Former couture label Paul Poiret was recently put up for sale by former owner Luvanis SA after being dormant for 80 years. 

Reviving a well-known brand can save millions of dollars in upfront marketing costs that can be used in other areas of the business. And, Marks contends, name recognition makes it easier to capture attention in a crowded marketplace, especially if customers remember the brand fondly.

The first step to reviving an old brand is finding out who owns the rights to the trademark, determining whether or not it’s still in use, and determining what you will need to do to obtain rights to the mark. Initially, you will want to conduct a trademark search in order to determine whether or not the trademark is available. You can hire a lawyer to conduct this process for you.
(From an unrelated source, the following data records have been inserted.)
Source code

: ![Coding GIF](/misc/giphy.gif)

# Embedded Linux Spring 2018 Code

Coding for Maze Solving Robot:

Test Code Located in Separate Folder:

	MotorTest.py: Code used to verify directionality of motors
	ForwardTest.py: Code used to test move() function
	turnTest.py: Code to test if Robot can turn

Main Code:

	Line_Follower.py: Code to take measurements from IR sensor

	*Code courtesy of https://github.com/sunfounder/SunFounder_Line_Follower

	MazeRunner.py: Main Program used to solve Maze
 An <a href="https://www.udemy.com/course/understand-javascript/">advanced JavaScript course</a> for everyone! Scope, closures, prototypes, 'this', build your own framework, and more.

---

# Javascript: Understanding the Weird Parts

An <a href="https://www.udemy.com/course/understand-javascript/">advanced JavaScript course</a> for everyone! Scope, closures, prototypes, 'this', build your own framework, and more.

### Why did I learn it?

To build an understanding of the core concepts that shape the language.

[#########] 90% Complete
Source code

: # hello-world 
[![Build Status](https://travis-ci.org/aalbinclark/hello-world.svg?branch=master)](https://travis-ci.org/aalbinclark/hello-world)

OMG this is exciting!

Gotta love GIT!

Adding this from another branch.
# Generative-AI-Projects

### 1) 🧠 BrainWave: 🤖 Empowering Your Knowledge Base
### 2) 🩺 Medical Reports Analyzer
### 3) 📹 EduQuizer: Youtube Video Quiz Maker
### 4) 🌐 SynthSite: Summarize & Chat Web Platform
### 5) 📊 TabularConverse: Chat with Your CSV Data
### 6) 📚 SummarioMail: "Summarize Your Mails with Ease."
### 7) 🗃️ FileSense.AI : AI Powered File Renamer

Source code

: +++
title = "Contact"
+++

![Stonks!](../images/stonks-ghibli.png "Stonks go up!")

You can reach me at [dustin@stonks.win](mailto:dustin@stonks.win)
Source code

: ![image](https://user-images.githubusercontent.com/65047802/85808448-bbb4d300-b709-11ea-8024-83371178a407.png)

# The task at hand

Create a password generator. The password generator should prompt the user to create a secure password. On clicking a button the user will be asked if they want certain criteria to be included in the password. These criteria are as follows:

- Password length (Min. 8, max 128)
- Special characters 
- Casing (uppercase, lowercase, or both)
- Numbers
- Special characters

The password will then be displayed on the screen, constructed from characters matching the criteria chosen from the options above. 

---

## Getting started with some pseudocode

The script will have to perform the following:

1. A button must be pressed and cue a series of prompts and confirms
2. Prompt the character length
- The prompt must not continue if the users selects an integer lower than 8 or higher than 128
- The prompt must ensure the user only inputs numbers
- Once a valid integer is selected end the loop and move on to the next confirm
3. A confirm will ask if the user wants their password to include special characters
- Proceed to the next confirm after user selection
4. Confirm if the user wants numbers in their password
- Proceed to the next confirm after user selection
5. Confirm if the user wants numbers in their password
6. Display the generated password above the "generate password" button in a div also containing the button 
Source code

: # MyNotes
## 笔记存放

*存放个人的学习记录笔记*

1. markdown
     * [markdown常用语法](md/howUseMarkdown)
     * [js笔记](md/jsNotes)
Trademark rights arise out of using the mark in commerce, and if a mark isn’t used, then the rights to use the mark becomes free. Generally, a trademark needs to have been used within the last five years in order to stay protected. If the mark has been abandoned, then it becomes available to others.

It’s up to you to obtain the trademark registration and use the mark in commerce in order to protect your rights to your new old brand. Consider buying the domain name for the product and forming a corporate entity for your new business.

If the trademark has been used recently, or the mark is still active on the registration, you may consider contacting the owner of the mark to inquire about its availability and offer to purchase it along with whatever other intellectual property you may need to bring your product back to life.